Bibliography of this Code

The publication of the Code naturally excited great interest among scholars. It appeared in October, 1902, and, [pg 007] during the next month, Dr. H. Winckler issued a German translation of the Code under the title, Die Gesetze Hammurabis Königs von Babylon um 2250 v. Chr. Das Älteste Gesetzbuch der Welt, being Heft 4 of the fourth Jahrgang of Der alte Orient. This marked an advance in some points on Scheil's rendering, but is not entirely satisfactory. The present writer read a paper in October, 1902, before the Cambridge Theological Society, an abridged report of which appeared in the January Journal. He further published a baldly literal translation in February, 1903, entitled, The Oldest Code of Laws in the World.11 In the Journal des Savants for October and November, 1902, M. Dareste gave a luminous account of the subject-matter of the Code, especially valuable for its comparisons with the other most ancient law-codes. This of course was based on Scheil's renderings. In the Orientalistische Litteratur-Zeitung for January, 1903, Dr. H. Winckler, reviewing the fourth volume of the Mémoires, gave a useful account of the Code comparing it with some of the previously published fragments.

Mosaic parallels

The comparison with the Mosaic Code was sure to attract notice, especially as Professor F. Delitzsch had called the attention of the public to it, in his lecture entitled Babel und Bibel, even before more of the Code was known than the fragments from Nineveh. Dr. J. Jeremias has published a small book called Moses und Hammurabi, in which he deals with the relations pretty thoroughly. Professor C. F. Kent has also examined them in his article entitled The Recently Discovered Civil Code of Hammurabi, in The Biblical World for March, 1903. Some remarks on the subject are to be found in the New York Independent, December 11, 18, 1902, and January 8, 15, 22, 1903, accompanying a translation. All the above follow Winckler's renderings.

[pg 008]

The translation here given makes use of the above works, but must be regarded as independent. It is impracticable to detail and justify the changes made. The renderings can hardly be regarded as final, where actual contracts do not occur to illustrate the Code; but there is very little doubt that we know the tenor of these laws with substantial accuracy.
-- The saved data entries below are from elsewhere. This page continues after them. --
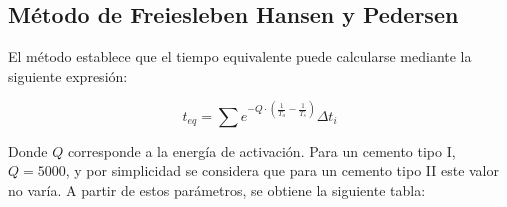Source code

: \subsection*{Método de Freiesleben Hansen y Pedersen}

El método establece que el tiempo equivalente puede calcularse mediante la siguiente expresión:

\begin{equation}
    t_{eq} = \sum e^{-Q \cdot \left(\frac{1}{T_a} - \frac{1}{T_s}\right)} \Delta t_i
\end{equation}

Donde $Q$ corresponde a la energía de activación. Para un cemento tipo I, $Q = 5000$, y por simplicidad se considera que para un cemento tipo II este valor no varía.  
A partir de estos parámetros, se obtiene la siguiente tabla:

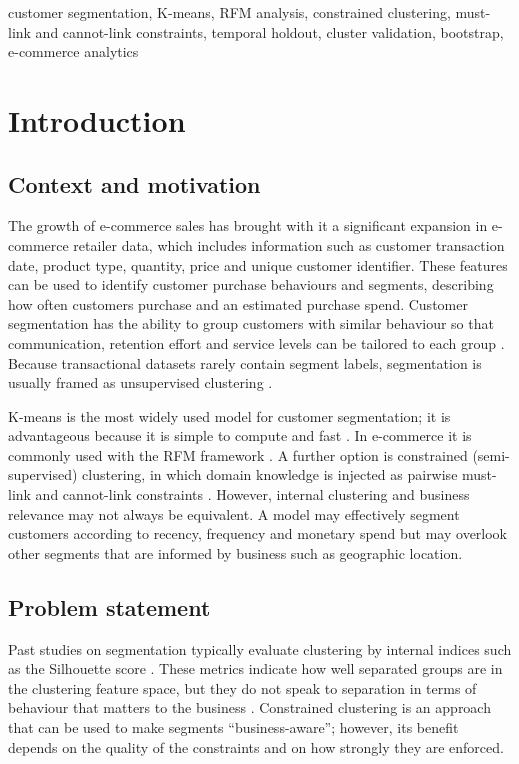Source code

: \documentclass[conference,10pt]{IEEEtran}
\begin{document}
\begin{IEEEkeywords}
customer segmentation, K-means, RFM analysis, constrained clustering,
must-link and cannot-link constraints, temporal holdout, cluster validation,
bootstrap, e-commerce analytics
\end{IEEEkeywords}

\section{Introduction}
\label{sec:intro}

\subsection{Context and motivation}
The growth of e-commerce sales has brought with it a significant expansion in e-commerce retailer data, which includes information such as customer transaction date, product type, quantity, price and unique customer identifier. These features can be used to identify customer purchase behaviours and segments, describing how often customers purchase and an estimated purchase spend. Customer segmentation has the ability to
group customers with similar behaviour so that communication, retention
effort and service levels can be tailored to each group
\cite{chen2012rfm,salminen2023algorithms}. Because transactional datasets rarely
contain segment labels, segmentation is usually framed as unsupervised
clustering \cite{wani2024comprehensive,gomes2023review}.

K-means is the most widely used model for customer segmentation; it is advantageous because it is simple to compute and
fast
\cite{macqueen1967some,gomes2023review,salminen2023algorithms}. In e-commerce it is commonly used with
the RFM framework \cite{chen2012rfm,christy2021rfm}. A further
option is constrained (semi-supervised) clustering, in which domain knowledge
is injected as pairwise must-link and cannot-link constraints
\cite{wagstaff2001constrained,basu2004probabilistic}. However, internal clustering and business relevance may not always be equivalent. A model may effectively segment customers according to recency, frequency and monetary spend but may overlook other segments that are informed by business such as geographic location.

\subsection{Problem statement}
Past studies on segmentation typically evaluate clustering by internal indices
such as the Silhouette score \cite{rousseeuw1987silhouettes}. These metrics indicate how well separated groups are in the clustering feature space, but they do not speak to separation in terms of behaviour that matters to the
business \cite{salminen2023algorithms}. Constrained
clustering is an approach that can be used to make segments ``business-aware''; however, its benefit
depends on the quality of the constraints and on how strongly they are enforced. 
\end{document}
Professor V. Scheil divided the text of the Code into sections according to subject-matter. But there are no marks of a division on the monument and Scheil's division is not adhered to in this work. For convenience of reference, however, his original section-numbers are given in connection with each law or sub-section of a law.

The legal phrase-books

Among the treasures preserved in the library of Ashurbânipal and in the archives of the Babylonian temples were a number of tablets and fragments of tablets which recorded the efforts made by Semitic scribes to render Sumerian words and phrases into Semitic. A large number of these are concerned with legal subjects. A fairly complete list of those now in the Kouyunjik Collections of the British Museum will be found in the fifth volume of Dr. Bezold's catalogue, page 2032. The greater part of them have been published either in the British Museum Inscriptions of Western Asia, in Dr. P. Haupt's Keilschrifttexten, Vol. I. of the Assyriologische Bibliothek, or in Dr. F. Hommel's Sumerische Lesestücke. In the latter will be found references to other publications. Dr. B. Meissner further published a number of later Babylonian editions of the same or allied series.12

Their plan

The plan of the series to which most of these tablets belong is well seen in Dr. Delitzsch's Assyrische Lesestücke, fourth edition, pp. 112-14. The name by which the series is usually known, to which most of these tablets [pg 009] belong, is the Semitic rendering of the first Sumerian phrase given there, ana ittišu, “to his side.” The sections into which the series is divided each deal with some simple idea and its expression in Sumerian. But the principle of arrangement is not very clear. We may take one section for example. “With him, with them, with me, with us, with thee, with you,” are given in two columns, the first being the Sumerian for these phrases, the second the Semitic rendering. Owing to the form of treatment some of these texts have been called “paradigms.”

Sumerian family laws

But the scribes also gave some fairly long and connected prose extracts in Sumerian with their Semitic renderings. What these were extracted from is still a question. Some of the clauses are known to have been employed in the contracts. But some of these even may well have been extracts from a code of laws. The name of “Sumerian Family Laws” has been given to certain sections.13 Others seem to have been extracted from a Sumerian work on agriculture, with which Hesiod's Works and Days has been compared. But at present we are not in possession of the complete works from which these extracts are taken.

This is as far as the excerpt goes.